Risiko Pengrusakan Hutan Meningkat Jelang Pemilu 2024, Isu Lingkungan Wajib Diprioritaskan Pemerintah dan Para Peserta Pemilu
Para kontestan Pemilihan Umum (Pemilu) 2024 diminta mengutamakan isu lingkungan. Pangkalnya, tengah terjadi krisis iklim global sehingga perlu komitmen untuk menanggulanginya dan "pesta demokrasi" merupakan momentum untuk memilih pemimpin yang memiliki agenda perlindungan lingkungan.
"Indonesia akan menghadapi momentum politik menjelang 2024. Hal ini menjadi peluang untuk menentukan dan memilih pemimpin yang dapat merealisasikan agenda perlindungan lingkungan hidup, hutan, dan lahan serta pengendalian krisis iklim," ucap Direktur Eksekutif Yayasan Madani Berkelanjutan, Nadia Hadad, dalam TalkShop "Menjaga Hutan Tersisa: Nasib Hutan di Momen Politik 2024", Kamis (15/6).
Program Assistant Hutan dan Iklim Yayasan Madani Berkelanjutan, Salma Zakiyah, mengingatkan, hutan alam Indonesia tersisa 9,7 juta ha.
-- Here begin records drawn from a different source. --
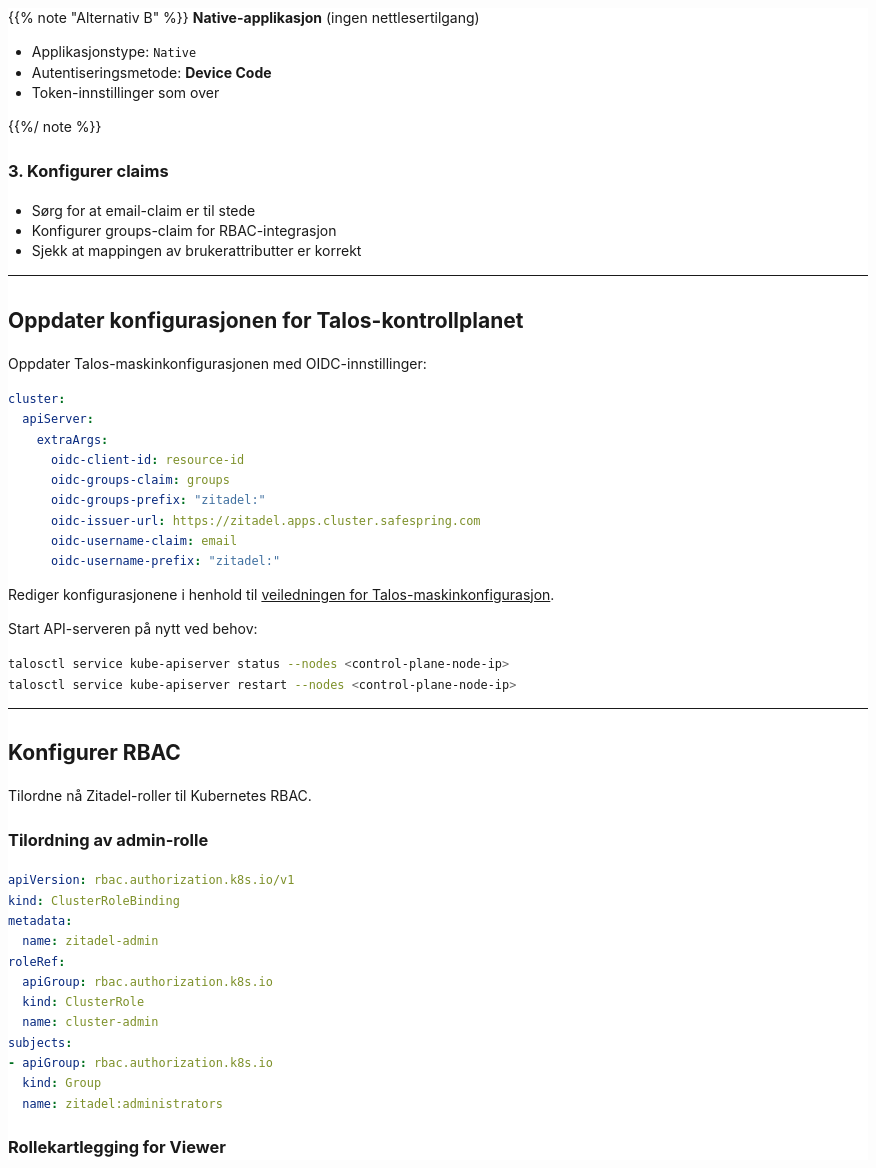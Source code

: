 {{% note "Alternativ B" %}}
**Native-applikasjon** (ingen nettlesertilgang)

* Applikasjonstype: `Native`
* Autentiseringsmetode: **Device Code**
* Token-innstillinger som over

{{%/ note %}}

### 3. Konfigurer claims

* Sørg for at email-claim er til stede
* Konfigurer groups-claim for RBAC-integrasjon
* Sjekk at mappingen av brukerattributter er korrekt

---

## Oppdater konfigurasjonen for Talos-kontrollplanet

Oppdater Talos-maskinkonfigurasjonen med OIDC-innstillinger:
```yaml
cluster:
  apiServer:
    extraArgs:
      oidc-client-id: resource-id
      oidc-groups-claim: groups
      oidc-groups-prefix: "zitadel:"
      oidc-issuer-url: https://zitadel.apps.cluster.safespring.com
      oidc-username-claim: email
      oidc-username-prefix: "zitadel:"
```
Rediger konfigurasjonene i henhold til [veiledningen for Talos-maskinkonfigurasjon](https://www.talos.dev/v1.11/talos-guides/configuration/editing-machine-configuration/).

Start API-serveren på nytt ved behov:
```bash
talosctl service kube-apiserver status --nodes <control-plane-node-ip>
talosctl service kube-apiserver restart --nodes <control-plane-node-ip>
```
---

## Konfigurer RBAC

Tilordne nå Zitadel-roller til Kubernetes RBAC.

### Tilordning av admin-rolle
```yaml
apiVersion: rbac.authorization.k8s.io/v1
kind: ClusterRoleBinding
metadata:
  name: zitadel-admin
roleRef:
  apiGroup: rbac.authorization.k8s.io
  kind: ClusterRole
  name: cluster-admin
subjects:
- apiGroup: rbac.authorization.k8s.io
  kind: Group
  name: zitadel:administrators
```
### Rollekartlegging for Viewer
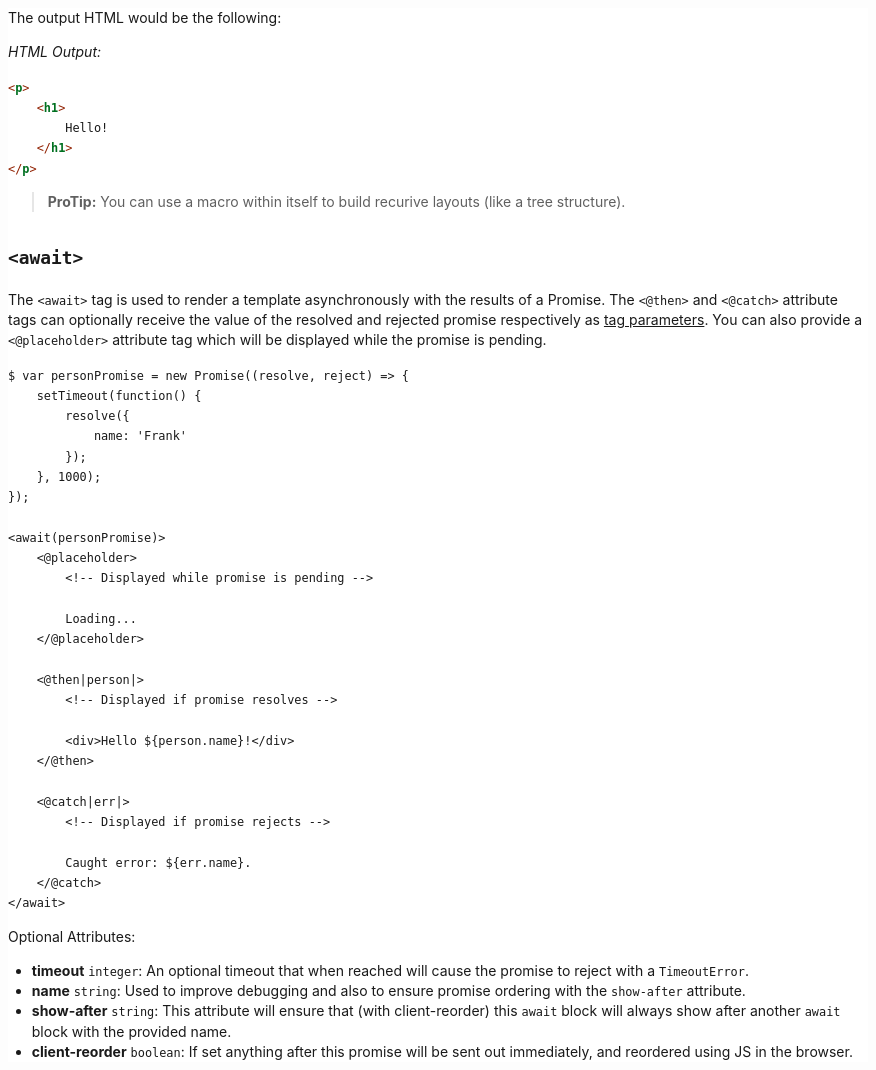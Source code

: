 The output HTML would be the following:

_HTML Output:_

```html
<p>
    <h1>
        Hello!
    </h1>
</p>
```

> **ProTip:** You can use a macro within itself to build recurive layouts (like a tree structure).

## `<await>`

The `<await>` tag is used to render a template asynchronously with the results of a Promise.
The `<@then>` and `<@catch>` attribute tags can optionally receive the value of the resolved and rejected promise respectively as [tag parameters](./syntax.md#parameters). You can also provide a `<@placeholder>` attribute tag which will be displayed while the promise is pending.

```marko
$ var personPromise = new Promise((resolve, reject) => {
    setTimeout(function() {
        resolve({
            name: 'Frank'
        });
    }, 1000);
});

<await(personPromise)>
    <@placeholder>
        <!-- Displayed while promise is pending -->

        Loading...
    </@placeholder>

    <@then|person|>
        <!-- Displayed if promise resolves -->

        <div>Hello ${person.name}!</div>
    </@then>

    <@catch|err|>
        <!-- Displayed if promise rejects -->

        Caught error: ${err.name}.
    </@catch>
</await>
```

Optional Attributes:

- **timeout** `integer`: An optional timeout that when reached will cause the promise to reject with a `TimeoutError`.
- **name** `string`: Used to improve debugging and also to ensure promise ordering with the `show-after` attribute.
- **show-after** `string`: This attribute will ensure that (with client-reorder) this `await` block will always show after another `await` block with the provided name.
- **client-reorder** `boolean`: If set anything after this promise will be sent out immediately, and reordered using JS in the browser.
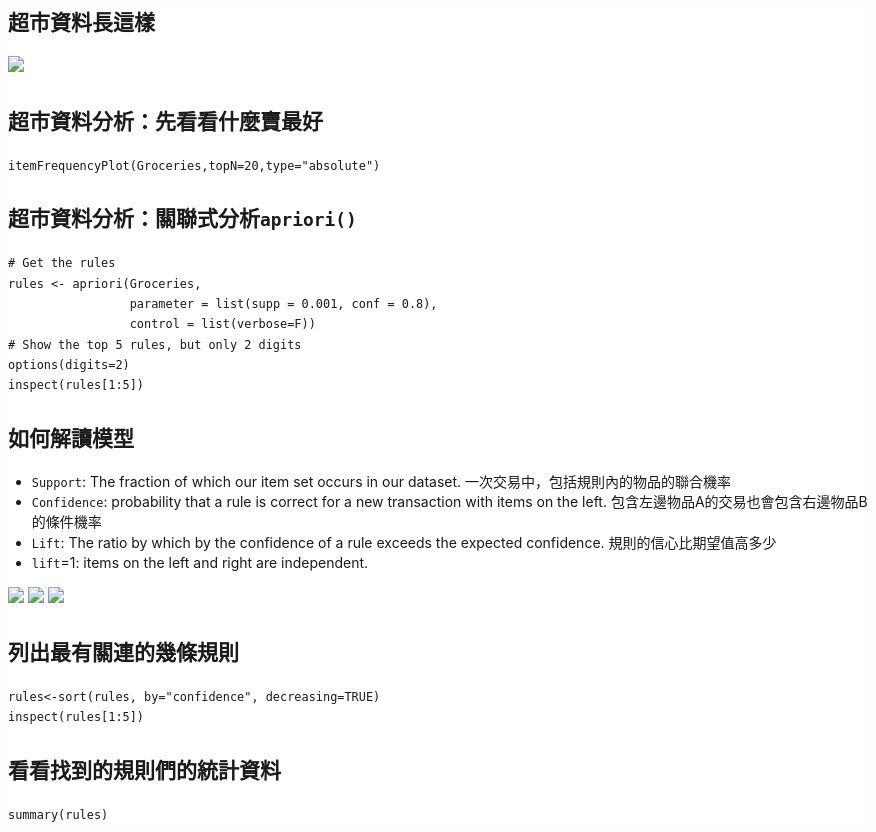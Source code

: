 ## 超市資料長這樣
<img src="Fig/groceries.png" width="700px">
  
  ## 超市資料分析：先看看什麼賣最好
  
  ```{r warning=F,message=F,fig.height=5}
itemFrequencyPlot(Groceries,topN=20,type="absolute")
```


## 超市資料分析：關聯式分析`apriori()`

```{r warning=F,message=F,fig.height=4.5}
# Get the rules
rules <- apriori(Groceries, 
                 parameter = list(supp = 0.001, conf = 0.8),
                 control = list(verbose=F))
# Show the top 5 rules, but only 2 digits
options(digits=2)
inspect(rules[1:5])
```


## 如何解讀模型
- `Support`: The fraction of which our item set occurs in our dataset. 一次交易中，包括規則內的物品的聯合機率
- `Confidence`: probability that a rule is correct for a new transaction with items on the left. 包含左邊物品A的交易也會包含右邊物品B的條件機率
- `Lift`: The ratio by which by the confidence of a rule exceeds the expected confidence. 規則的信心比期望值高多少
- `lift`=1: items on the left and right are independent.

<img src="Fig/support.png" width="700px">
  
  <img src="Fig/conf.png" width="250px">
  
  <img src="Fig/lift.png" width="400px">
  
  ## 列出最有關連的幾條規則
  ```{r warning=F,message=F,fig.height=4.5}
rules<-sort(rules, by="confidence", decreasing=TRUE)
inspect(rules[1:5])
```


## 看看找到的規則們的統計資料
```{r warning=F,message=F,fig.height=4.5}
summary(rules)
```

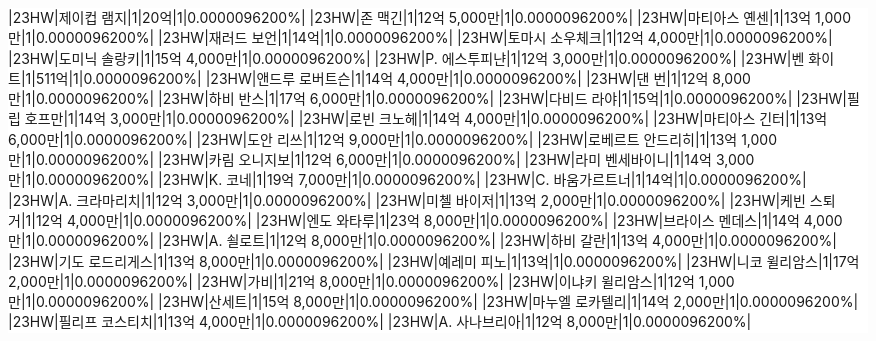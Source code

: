 |23HW|제이컵 램지|1|20억|1|0.0000096200%|
|23HW|존 맥긴|1|12억 5,000만|1|0.0000096200%|
|23HW|마티아스 옌센|1|13억 1,000만|1|0.0000096200%|
|23HW|재러드 보언|1|14억|1|0.0000096200%|
|23HW|토마시 소우체크|1|12억 4,000만|1|0.0000096200%|
|23HW|도미닉 솔랑키|1|15억 4,000만|1|0.0000096200%|
|23HW|P. 에스투피냔|1|12억 3,000만|1|0.0000096200%|
|23HW|벤 화이트|1|511억|1|0.0000096200%|
|23HW|앤드루 로버트슨|1|14억 4,000만|1|0.0000096200%|
|23HW|댄 번|1|12억 8,000만|1|0.0000096200%|
|23HW|하비 반스|1|17억 6,000만|1|0.0000096200%|
|23HW|다비드 라야|1|15억|1|0.0000096200%|
|23HW|필립 호프만|1|14억 3,000만|1|0.0000096200%|
|23HW|로빈 크노헤|1|14억 4,000만|1|0.0000096200%|
|23HW|마티아스 긴터|1|13억 6,000만|1|0.0000096200%|
|23HW|도안 리쓰|1|12억 9,000만|1|0.0000096200%|
|23HW|로베르트 안드리히|1|13억 1,000만|1|0.0000096200%|
|23HW|카림 오니지보|1|12억 6,000만|1|0.0000096200%|
|23HW|라미 벤세바이니|1|14억 3,000만|1|0.0000096200%|
|23HW|K. 코네|1|19억 7,000만|1|0.0000096200%|
|23HW|C. 바움가르트너|1|14억|1|0.0000096200%|
|23HW|A. 크라마리치|1|12억 3,000만|1|0.0000096200%|
|23HW|미첼 바이저|1|13억 2,000만|1|0.0000096200%|
|23HW|케빈 스퇴거|1|12억 4,000만|1|0.0000096200%|
|23HW|엔도 와타루|1|23억 8,000만|1|0.0000096200%|
|23HW|브라이스 멘데스|1|14억 4,000만|1|0.0000096200%|
|23HW|A. 쇨로트|1|12억 8,000만|1|0.0000096200%|
|23HW|하비 갈란|1|13억 4,000만|1|0.0000096200%|
|23HW|기도 로드리게스|1|13억 8,000만|1|0.0000096200%|
|23HW|예레미 피노|1|13억|1|0.0000096200%|
|23HW|니코 윌리암스|1|17억 2,000만|1|0.0000096200%|
|23HW|가비|1|21억 8,000만|1|0.0000096200%|
|23HW|이냐키 윌리암스|1|12억 1,000만|1|0.0000096200%|
|23HW|산세트|1|15억 8,000만|1|0.0000096200%|
|23HW|마누엘 로카텔리|1|14억 2,000만|1|0.0000096200%|
|23HW|필리프 코스티치|1|13억 4,000만|1|0.0000096200%|
|23HW|A. 사나브리아|1|12억 8,000만|1|0.0000096200%|
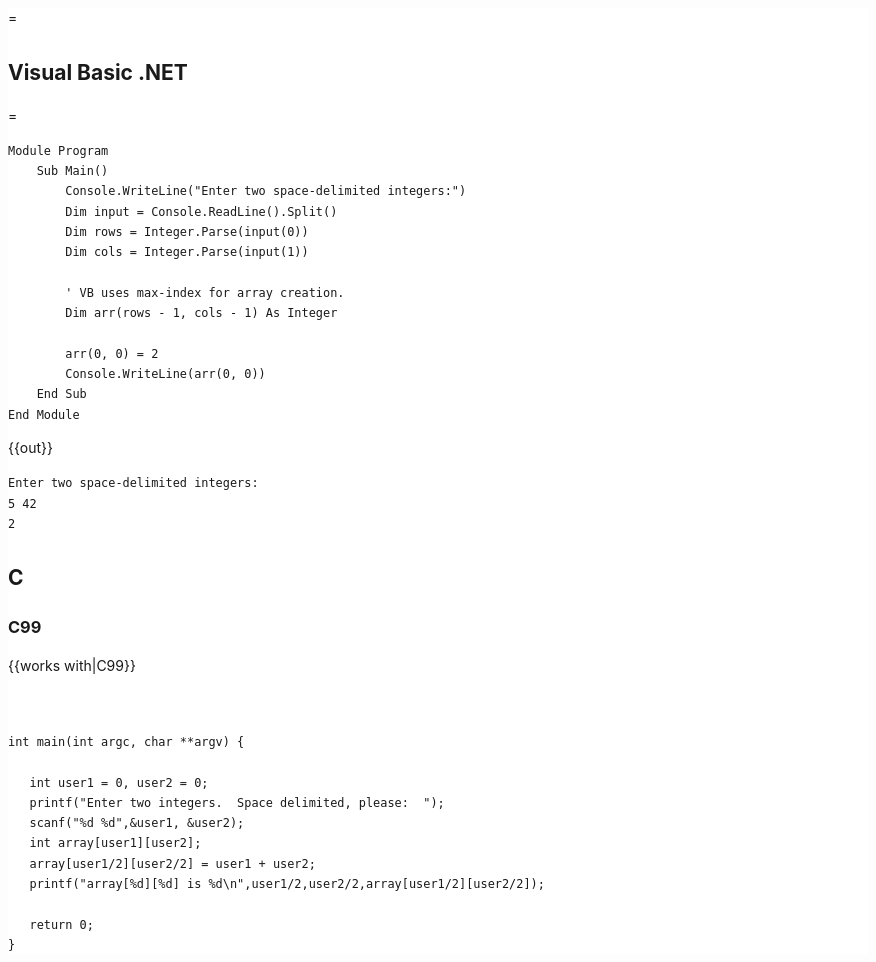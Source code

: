 
=
## Visual Basic .NET
=


```vbnet
Module Program
    Sub Main()
        Console.WriteLine("Enter two space-delimited integers:")
        Dim input = Console.ReadLine().Split()
        Dim rows = Integer.Parse(input(0))
        Dim cols = Integer.Parse(input(1))

        ' VB uses max-index for array creation.
        Dim arr(rows - 1, cols - 1) As Integer

        arr(0, 0) = 2
        Console.WriteLine(arr(0, 0))
    End Sub
End Module
```


{{out}}

```txt
Enter two space-delimited integers:
5 42
2
```



## C


###  C99 

{{works with|C99}}

```c>#include <stdio.h


int main(int argc, char **argv) {

   int user1 = 0, user2 = 0;
   printf("Enter two integers.  Space delimited, please:  ");
   scanf("%d %d",&user1, &user2);
   int array[user1][user2];
   array[user1/2][user2/2] = user1 + user2;
   printf("array[%d][%d] is %d\n",user1/2,user2/2,array[user1/2][user2/2]);

   return 0;
}
```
Hutan alam tersebut perlu dilindungi agar tidak memperparah krisis iklim.
"Hutan alam ini berada di luar izin/konsesi dan belum masuk ke area perlindungan dari izin baru atau moratorium hutan permanen," katanya. "Hutan alam di dalam izin dan konsesi eksisting pun perlu menjadi perhatian khusus karena rentan mengalami deforestasi dan degradasi hutan," tambahnya.
Berdasarkan analisis Madani Berkelanjutan, Salma mengungkapkan, 16,6 juta ha hutan alam berada di area perizinan berusaha pemanfaatan hutan pada hutan alam (PBPH HA), 3,5 juta ha di area konsesi minerba, 3,1 juta ha di area izin perkebunan sawit, dan 3 juta ha di area PBPH pada hutan tanaman (HT). Indonesia akan sulit mencapai target iklim sektor kehutanan dan lahan serta target FOLU Net Sink 2030 jika hutan alam di dalam izin-izin tersebut tak diselamatkan.
Sementara itu, Direktur Eksekutif Forest Watch Indonesia, Mufti Barri, khawatir dengan tren pembukaan hutan saat kontestasi politik. Dicontohkannya dengan pengalaman-pengalaman sebelumnya, terutama pemerintahan Soeharto dan Susilo Bambang Yudhoyono (SBY).
"Di akhir era Orde Baru dan pemerintahan SBY, terjadi pelepasan hutan sekitar 275.000 ha dan sekitar 291.000 ha sesaat sebelum pergantian presiden," ujarnya. "Untuk itu, jangan lagi hutan dikorbankan untuk pundi-pundi politik. Kita perlu memantau 2-3 bulan sebelum dan setelah pemilihan umum."
"Kami juga berharap Menteri LHK (Lingkungan Hidup dan Kehutanan) yang sekarang tidak melakukan kesalahan yang sama seperti yang dilakukan oleh menteri-menteri sebelumnya, yang melakukan pelepasan kawasan hutan di detik-detik terakhir sebelum rezimnya berakhir," imbuh Mufti.
Adapun Direktur Eksekutif Trend Asia, Yuyun Indradi, mempertanyakan political will pemerintah dalam melindungi lingkungan dan manusia selain pertumbuhan ekonomi. Menurutnya, penegakan hukum menjadi kunci pelaksanaan safeguard meskipun standar Indonesia masih lemah.
"Ekonomi dan kepentingan investasi masih menjadi panglima dan belum memperhitungkan aspek sosial dan lingkungan. Dan sejarah seperti berulang, harapan presiden yang pro hutan atau lingkungan masih tipis. Untuk itu, perlu suara kencang dari pemilih pemula untuk melawan perusakan hutan," paparnya.
Program Manager Natural Resource and Economic Governance Transparency International Indonesia (TII), menambahkan, politik di Indonesia masih berbentuk kartel politik. Transparansi pendanaan para calon presiden (capres) dan calon anggota legislatif (caleg) pun menjadi hal penting yang harus dikemukakan.
"Kandidat calon presiden dan calon anggota legislatif harus transparan dalam pendanaan, terutama dalam pembiayaan kampanyenya. Jangan sampai visi misinya sangat peduli dengan lingkungan, namun di balik sumber pendanaannya berasal dari korporasi yang mengeksploitasi sumber daya alam," jelasnya.
Ia pun meminta para pemilih tidak terfragmentasi saat pemilu. "Perjuangan melawan perusakan hutan harus berlanjut hingga pascapemilu."